Yo hablaba y tú me mirabas con atención. Entonces, y sólo recuerdo esa frase, te dije que eras el ninja de tu último libro hecho realidad y comenzamos a reír como locos. Los ojos se me cerraban de tanto reír, el diafragma me dolía. Era una risa diáfana, liberadora. Tus dientes blancos, se veían sanos y hermosos, aferrados a tu encía, la cual se mostraba sin pudor junto al cielo de tu boca con cada carcajada que soltabas.

De pronto, así, sin aviso, como debe hacerse en estos casos, me besaste la boca. Abrí los ojos sorprendida ¿Tú me besabas? Inhalé profundamente ¿Pero si apenas hemos conversados dos veces en persona?

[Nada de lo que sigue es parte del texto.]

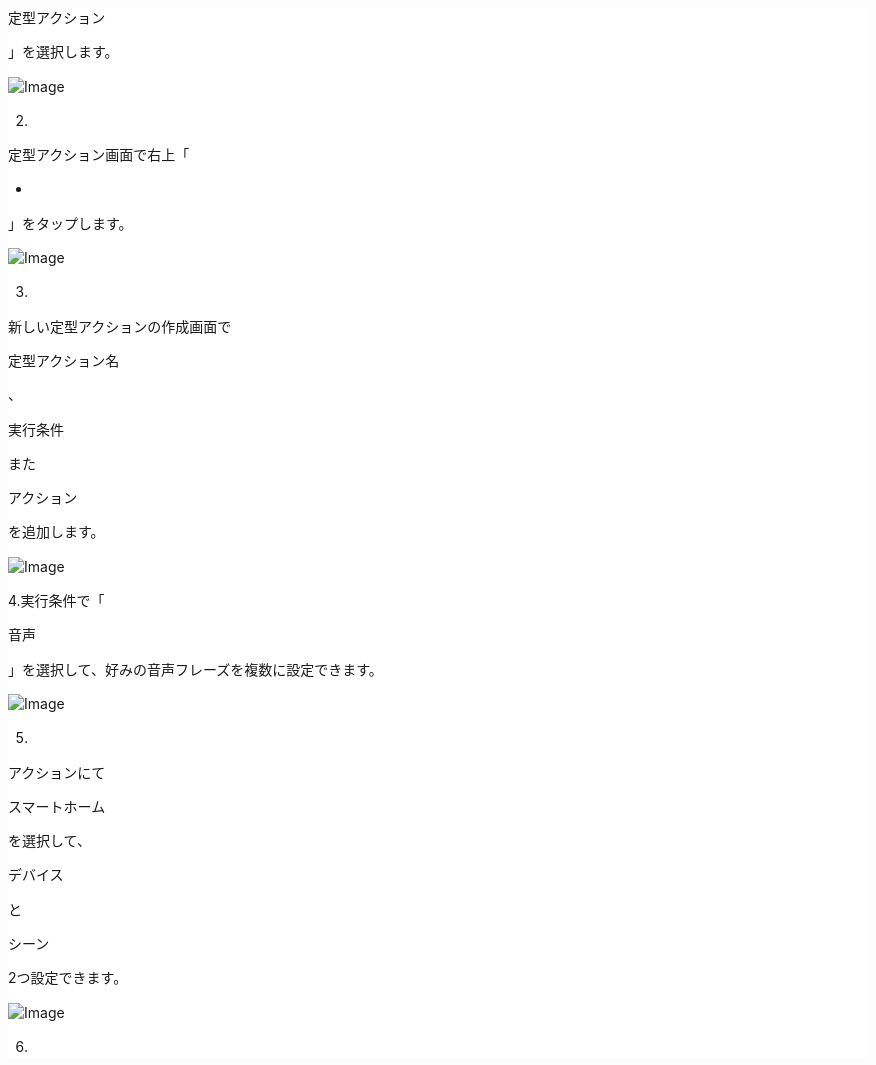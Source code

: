 定型アクション

」を選択します。

![Image](https://support.switch-bot.com/hc/article_attachments/6699742683543/mceclip4.png)

2.

定型アクション画面で右上「

+

」をタップします。

![Image](https://support.switch-bot.com/hc/article_attachments/6699853689239/mceclip6.png)

3.

新しい定型アクションの作成画面で

定型アクション名

、

実行条件

また

アクション

を追加します。

![Image](https://support.switch-bot.com/hc/article_attachments/6699870231319/mceclip8.png)

4.実行条件で「

音声

」を選択して、好みの音声フレーズを複数に設定できます。

![Image](https://support.switch-bot.com/hc/article_attachments/6699959525911/mceclip12.png)

5.

アクションにて

スマートホーム

を選択して、

デバイス

と

シーン

2つ設定できます。

![Image](https://support.switch-bot.com/hc/article_attachments/6700013499287/mceclip15.png)

6.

Relajé mi cuerpo ¿Pero si lo más que hemos compartido son “Like” en alguna red social? Pasaste tus brazos alrededor de mi cintura ¿Si ni me gustas, ni yo te llamo la atención? Cerré los ojos ¿Si el único momento en el que hemos estado a solas tú y yo es en este sueño? Abracé tu espalda ¿a cuenta de qué esto? Y respondí tu beso.

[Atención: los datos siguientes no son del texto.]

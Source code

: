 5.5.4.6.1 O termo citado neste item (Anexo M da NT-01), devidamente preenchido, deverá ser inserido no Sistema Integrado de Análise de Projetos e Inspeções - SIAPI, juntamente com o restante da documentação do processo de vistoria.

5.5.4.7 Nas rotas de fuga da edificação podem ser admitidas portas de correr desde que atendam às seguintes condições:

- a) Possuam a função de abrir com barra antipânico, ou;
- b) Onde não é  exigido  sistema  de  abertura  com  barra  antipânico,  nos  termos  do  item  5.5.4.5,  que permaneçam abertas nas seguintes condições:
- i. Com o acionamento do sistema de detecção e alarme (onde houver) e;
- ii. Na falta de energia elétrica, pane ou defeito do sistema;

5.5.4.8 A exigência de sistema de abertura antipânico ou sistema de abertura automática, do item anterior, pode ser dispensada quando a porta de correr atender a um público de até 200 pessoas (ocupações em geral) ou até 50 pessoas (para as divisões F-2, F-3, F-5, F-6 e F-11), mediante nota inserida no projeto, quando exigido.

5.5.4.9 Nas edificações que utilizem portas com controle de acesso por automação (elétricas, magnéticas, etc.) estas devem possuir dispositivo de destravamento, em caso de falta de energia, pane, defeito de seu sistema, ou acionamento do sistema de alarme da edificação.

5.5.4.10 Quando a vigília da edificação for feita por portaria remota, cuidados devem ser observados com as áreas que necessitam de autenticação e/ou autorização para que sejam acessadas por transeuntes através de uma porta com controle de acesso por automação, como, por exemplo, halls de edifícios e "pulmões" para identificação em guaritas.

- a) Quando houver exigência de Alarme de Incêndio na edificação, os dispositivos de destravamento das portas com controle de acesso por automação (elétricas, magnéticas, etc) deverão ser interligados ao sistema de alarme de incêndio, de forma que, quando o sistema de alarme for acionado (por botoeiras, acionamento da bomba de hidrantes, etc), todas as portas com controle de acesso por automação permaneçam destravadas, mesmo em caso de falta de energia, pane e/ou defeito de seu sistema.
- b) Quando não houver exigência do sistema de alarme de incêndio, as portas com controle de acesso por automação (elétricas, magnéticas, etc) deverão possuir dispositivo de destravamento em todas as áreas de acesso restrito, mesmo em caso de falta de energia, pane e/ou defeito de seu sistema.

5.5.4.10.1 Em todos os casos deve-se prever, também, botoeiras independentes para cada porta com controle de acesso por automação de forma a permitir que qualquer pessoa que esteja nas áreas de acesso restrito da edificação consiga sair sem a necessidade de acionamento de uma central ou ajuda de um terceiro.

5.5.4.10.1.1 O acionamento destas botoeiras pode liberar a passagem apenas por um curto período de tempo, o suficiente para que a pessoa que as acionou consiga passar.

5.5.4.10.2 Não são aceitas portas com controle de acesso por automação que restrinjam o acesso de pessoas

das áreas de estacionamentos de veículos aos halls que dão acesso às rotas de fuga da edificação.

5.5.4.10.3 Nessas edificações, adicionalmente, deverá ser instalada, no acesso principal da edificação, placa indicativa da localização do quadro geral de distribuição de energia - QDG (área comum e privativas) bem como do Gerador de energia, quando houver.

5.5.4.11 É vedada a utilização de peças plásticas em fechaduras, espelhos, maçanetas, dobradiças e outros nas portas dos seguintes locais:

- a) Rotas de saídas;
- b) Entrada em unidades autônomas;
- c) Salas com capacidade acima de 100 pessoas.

Profundo, sentido, lleno de afecto. No era lujurioso, más bien fue tierno y arriesgado. Un beso, como hace tiempo no he recibido, como hace tiempo no he dado uno. La sensación no se quedó sólo en la boca, pasó al pecho. Sentí latir el corazón aceleradamente. La emoción me tenía atrapada y no quería zafarme.

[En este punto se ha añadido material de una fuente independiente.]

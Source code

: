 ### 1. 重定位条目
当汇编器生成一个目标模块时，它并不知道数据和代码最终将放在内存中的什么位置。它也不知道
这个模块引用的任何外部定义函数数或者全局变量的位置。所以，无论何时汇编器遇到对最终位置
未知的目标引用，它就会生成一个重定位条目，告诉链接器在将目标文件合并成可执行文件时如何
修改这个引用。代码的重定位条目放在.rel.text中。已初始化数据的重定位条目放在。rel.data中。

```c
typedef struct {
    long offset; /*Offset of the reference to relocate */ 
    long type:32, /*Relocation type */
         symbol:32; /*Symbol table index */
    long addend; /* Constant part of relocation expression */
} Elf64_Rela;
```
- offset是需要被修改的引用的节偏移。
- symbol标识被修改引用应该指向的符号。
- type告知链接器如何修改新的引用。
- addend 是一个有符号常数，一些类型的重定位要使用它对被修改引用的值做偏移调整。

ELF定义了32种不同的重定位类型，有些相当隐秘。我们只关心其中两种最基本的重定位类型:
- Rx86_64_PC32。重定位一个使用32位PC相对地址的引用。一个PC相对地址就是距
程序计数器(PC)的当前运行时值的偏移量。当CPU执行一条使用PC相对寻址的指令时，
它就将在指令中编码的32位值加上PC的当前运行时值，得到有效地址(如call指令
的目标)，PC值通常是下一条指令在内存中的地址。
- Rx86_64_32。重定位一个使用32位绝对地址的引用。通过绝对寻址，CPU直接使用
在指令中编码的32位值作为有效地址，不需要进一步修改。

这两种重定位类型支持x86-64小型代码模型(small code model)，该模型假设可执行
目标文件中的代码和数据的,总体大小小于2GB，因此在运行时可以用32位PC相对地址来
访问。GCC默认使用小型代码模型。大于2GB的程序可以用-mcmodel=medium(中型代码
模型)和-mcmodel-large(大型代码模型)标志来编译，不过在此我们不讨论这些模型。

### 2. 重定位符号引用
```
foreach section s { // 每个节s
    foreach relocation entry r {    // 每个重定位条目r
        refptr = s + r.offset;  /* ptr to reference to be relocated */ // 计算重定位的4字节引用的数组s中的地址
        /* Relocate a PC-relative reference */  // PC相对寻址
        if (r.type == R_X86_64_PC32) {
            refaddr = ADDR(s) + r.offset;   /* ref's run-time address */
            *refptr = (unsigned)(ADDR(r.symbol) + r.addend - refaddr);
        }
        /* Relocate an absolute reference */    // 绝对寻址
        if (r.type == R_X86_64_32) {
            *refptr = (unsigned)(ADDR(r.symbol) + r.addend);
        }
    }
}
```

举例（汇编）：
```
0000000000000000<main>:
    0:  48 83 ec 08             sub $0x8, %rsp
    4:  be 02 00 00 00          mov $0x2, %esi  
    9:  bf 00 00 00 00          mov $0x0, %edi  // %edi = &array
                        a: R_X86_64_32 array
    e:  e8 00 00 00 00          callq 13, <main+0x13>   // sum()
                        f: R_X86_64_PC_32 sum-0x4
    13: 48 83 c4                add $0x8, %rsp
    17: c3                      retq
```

Separamos nuestros labios, pero nuestros cuerpos quedaron unidos en un fuerte abrazo. Apoyé mi cabeza en tu pecho y tus brazos me rodearon, hasta casi fusionar nuestros cuerpos.  Nos quedamos así, sin decir una palabra.  Escuchaba tu corazón recuperando el ritmo, tu cuerpo se relajaba y el calor regresaba a tu piel.

Alguien me llamó, volteé buscando con la mirada de dónde me llamaban, pero no vi a nadie. Cuando regresé la vista hacia ti, todo se fue desvaneciendo alrededor.

El vuelco del corazón duro el resto del día. Me sentí llena de energía, con ganas de hacer cosas. Busqué tu foto en la web y miré largo rato tu rostro. ¿Por qué contigo? ¿Será porque nos vimos de lejos hace unos días? ¿Será  que la lectura de ese libros de Rafael López Pedraza “De Eros y Psique” me está trastornando? ¿Por qué tú? ¿Será una transferencia? ¿Será qué te asocio con quién me rompió la boca de tantos besos, así como el corazón cuando descubrí su falsedad?

Coloqué en el buscador de la web “ soñar con besos robados”  y decía “se tejen intrigas o habladurías sobre ti”.

La sensación sigue allí. La del beso, no porque era tuyo, sino porque era un beso divino, profundo, que reavivó mi corazón. Regresa esta noche por favor, bésame otra vez, así como ayer. Que las habladurías se desaten por cualquier cosa, por estas líneas, por adivinar quién es ese antiguo besador y quién eres tú. Que digan lo que quieran, menos que dejé de ser feliz por tus besos soñados.